E3泛素连接酶RNF165在A亚群禽白血病病毒复制中的作用

Role of E3 Ubiquitin Ligase RNF165 in the Replication ofAvian Leukosis Virus Subgroup A

【目的】探明鸡源环指蛋白165(ring finger protein 165,RNF165)在A亚群禽白血病病毒(ALV-A)复制中的作用,为进一步研究鸡源RNF165对ALV-A致病性的影响提供参考。【方法】将ALV-A接种于DF-1细胞和1日龄雏鸡,通过Western blotting和实时荧光定量PCR方法分别从体外和体内两个方面验证ALV-A对宿主RNF165表达的影响;参考已公布的RNF165基因序列设计过表达引物,通过PCR扩增RNF165基因,将其克隆至真核表达载体pcDNA3.1;将验证表达的重组质粒转染DF-1细胞,1 d后接种ALV-A,使用Western blotting检测过表达RNF165对病毒复制的影响;最后设计突变引物,构建RNF165功能结构域突变质粒,将过表达质粒和突变质粒分别转染DF-1细胞,1 d后接种ALV-A,Western blotting测定gp85蛋白表达差异。【结果】ALV-A感染DF-1细胞后未能检测到内源性的RNF165蛋白,但基因转录水平较对照组明显下调(P<0.01)。在体内试验中,与对照组相比,感染病毒雏鸡肝脏中RNF165基因和蛋白表达水平均有所下调(P<0.01);通过PCR成功扩增到大小为1068 bp的目的片段并成功克隆至pcDNA3.1,Western blotting结果显示,在39 ku处出现目的条带,RNF165过表达后促进了病毒复制;测序结果显示,成功构建出功能结构域突变质粒,与过表达质粒组相比,RNF165突变质粒组病毒的复制水平受到显著抑制。【结论】ALV-A感染抑制DF-1细胞和雏鸡肝脏RNF165的表达,在体外试验中,过表达RNF165会促进ALV-A的复制,且这种影响与其保守结构域有关。

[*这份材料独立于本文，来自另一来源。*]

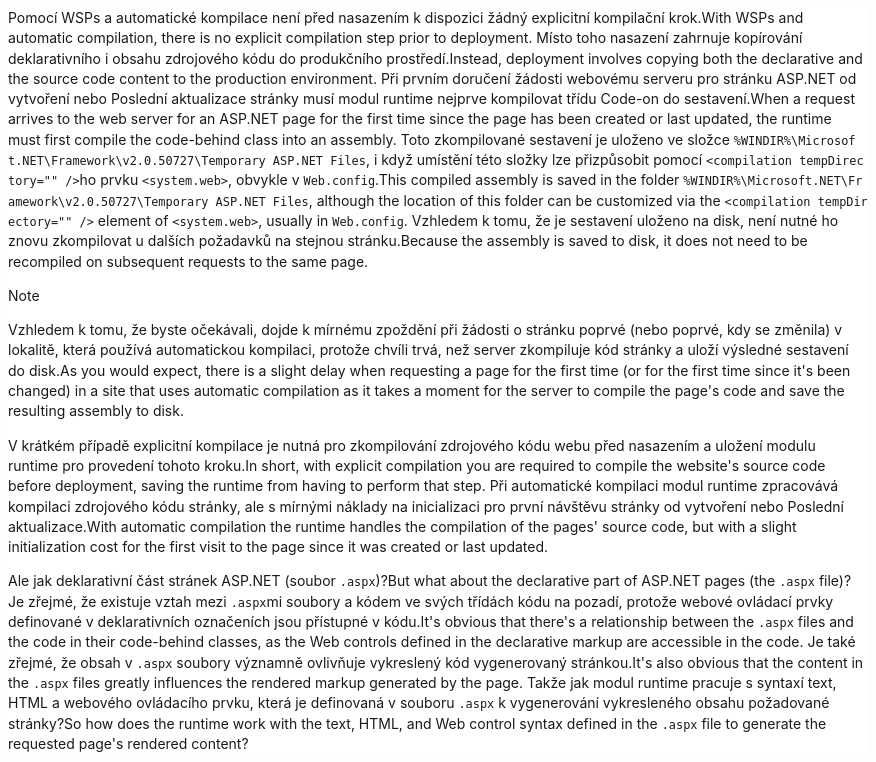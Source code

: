 <span data-ttu-id="7fc7f-135">Pomocí WSPs a automatické kompilace není před nasazením k dispozici žádný explicitní kompilační krok.</span><span class="sxs-lookup"><span data-stu-id="7fc7f-135">With WSPs and automatic compilation, there is no explicit compilation step prior to deployment.</span></span> <span data-ttu-id="7fc7f-136">Místo toho nasazení zahrnuje kopírování deklarativního i obsahu zdrojového kódu do produkčního prostředí.</span><span class="sxs-lookup"><span data-stu-id="7fc7f-136">Instead, deployment involves copying both the declarative and the source code content to the production environment.</span></span> <span data-ttu-id="7fc7f-137">Při prvním doručení žádosti webovému serveru pro stránku ASP.NET od vytvoření nebo Poslední aktualizace stránky musí modul runtime nejprve kompilovat třídu Code-on do sestavení.</span><span class="sxs-lookup"><span data-stu-id="7fc7f-137">When a request arrives to the web server for an ASP.NET page for the first time since the page has been created or last updated, the runtime must first compile the code-behind class into an assembly.</span></span> <span data-ttu-id="7fc7f-138">Toto zkompilované sestavení je uloženo ve složce `%WINDIR%\Microsoft.NET\Framework\v2.0.50727\Temporary ASP.NET Files`, i když umístění této složky lze přizpůsobit pomocí `<compilation tempDirectory="" />`ho prvku `<system.web>`, obvykle v `Web.config`.</span><span class="sxs-lookup"><span data-stu-id="7fc7f-138">This compiled assembly is saved in the folder `%WINDIR%\Microsoft.NET\Framework\v2.0.50727\Temporary ASP.NET Files`, although the location of this folder can be customized via the `<compilation tempDirectory="" />` element of `<system.web>`, usually in `Web.config`.</span></span> <span data-ttu-id="7fc7f-139">Vzhledem k tomu, že je sestavení uloženo na disk, není nutné ho znovu zkompilovat u dalších požadavků na stejnou stránku.</span><span class="sxs-lookup"><span data-stu-id="7fc7f-139">Because the assembly is saved to disk, it does not need to be recompiled on subsequent requests to the same page.</span></span>

> [!NOTE]
> <span data-ttu-id="7fc7f-140">Vzhledem k tomu, že byste očekávali, dojde k mírnému zpoždění při žádosti o stránku poprvé (nebo poprvé, kdy se změnila) v lokalitě, která používá automatickou kompilaci, protože chvíli trvá, než server zkompiluje kód stránky a uloží výsledné sestavení do disk.</span><span class="sxs-lookup"><span data-stu-id="7fc7f-140">As you would expect, there is a slight delay when requesting a page for the first time (or for the first time since it's been changed) in a site that uses automatic compilation as it takes a moment for the server to compile the page's code and save the resulting assembly to disk.</span></span>

<span data-ttu-id="7fc7f-141">V krátkém případě explicitní kompilace je nutná pro zkompilování zdrojového kódu webu před nasazením a uložení modulu runtime pro provedení tohoto kroku.</span><span class="sxs-lookup"><span data-stu-id="7fc7f-141">In short, with explicit compilation you are required to compile the website's source code before deployment, saving the runtime from having to perform that step.</span></span> <span data-ttu-id="7fc7f-142">Při automatické kompilaci modul runtime zpracovává kompilaci zdrojového kódu stránky, ale s mírnými náklady na inicializaci pro první návštěvu stránky od vytvoření nebo Poslední aktualizace.</span><span class="sxs-lookup"><span data-stu-id="7fc7f-142">With automatic compilation the runtime handles the compilation of the pages' source code, but with a slight initialization cost for the first visit to the page since it was created or last updated.</span></span>

<span data-ttu-id="7fc7f-143">Ale jak deklarativní část stránek ASP.NET (soubor `.aspx`)?</span><span class="sxs-lookup"><span data-stu-id="7fc7f-143">But what about the declarative part of ASP.NET pages (the `.aspx` file)?</span></span> <span data-ttu-id="7fc7f-144">Je zřejmé, že existuje vztah mezi `.aspx`mi soubory a kódem ve svých třídách kódu na pozadí, protože webové ovládací prvky definované v deklarativních označeních jsou přístupné v kódu.</span><span class="sxs-lookup"><span data-stu-id="7fc7f-144">It's obvious that there's a relationship between the `.aspx` files and the code in their code-behind classes, as the Web controls defined in the declarative markup are accessible in the code.</span></span> <span data-ttu-id="7fc7f-145">Je také zřejmé, že obsah v `.aspx` soubory významně ovlivňuje vykreslený kód vygenerovaný stránkou.</span><span class="sxs-lookup"><span data-stu-id="7fc7f-145">It's also obvious that the content in the `.aspx` files greatly influences the rendered markup generated by the page.</span></span> <span data-ttu-id="7fc7f-146">Takže jak modul runtime pracuje s syntaxí text, HTML a webového ovládacího prvku, která je definovaná v souboru `.aspx` k vygenerování vykresleného obsahu požadované stránky?</span><span class="sxs-lookup"><span data-stu-id="7fc7f-146">So how does the runtime work with the text, HTML, and Web control syntax defined in the `.aspx` file to generate the requested page's rendered content?</span></span>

【Objective】The aim of the experiment was to explore the role of chicken derived ring finger protein 165(RNF165)in Avian leukosis virus subgroup A(ALV-A)replication,and provide reference for further research on the impact of chicken derived RNF165 on ALV-A pathogenicity.【Method】ALV-A was inoculated into DF-1 cells and 1-day-old chicks.Western blotting and Real-time PCR were used to verify the effect of ALV-A on the expression of host RNF165 in vitro and in vivo.The expression primer was designed according to the published sequence of RNF 165 gene.The RNF 165 gene was amplified by PCR and cloned into the eukaryotic expression vector pcDNA3.1.The recombinant plasmid was transfected into DF-1 cells and inoculated with ALV-A one day later.The effect of RNF165 expression on virus replication was detected by Western blotting.Finally,the mutation primer was designed to construct the RNF165 functional domain mutation plasmid.The overexpression plasmid and the mutant plasmid were transfected into DF-1 cells respectively.One day later,they were inoculated with ALV-A.Western blotting was used to determine the difference of gp85 protein expression.【Result】The endogenous RNF165 protein could not be detected after ALV-A infected DF-1 cells,but the gene transcription level was significantly lower than that of control group(P<0.01).In vivo experiments,the gene and protein expression level of RNF165 in chicken liver was lower than that of control group(P<0.01).The 1068 bp target fragment was successfully amplified by PCR and cloned into pcDNA3.1.Western blotting results showed that the target band appeared at 39 ku,and the over-expression of RNF165 promoted virus replication.The sequencing results showed that the functional domain mutant plasmid was successfully constructed,and the replication level of the RNF165 mutant plasmid group was significantly inhibited compared with the overexpression plasmid group.【Conclusion】The infection of ALV-A inhibited the expression of RNF165 in DF-1 cells and chicken liver.In vitro,overexpression of RNF165 would promote the replication of ALV-A,and this effect was related to its conservative domain.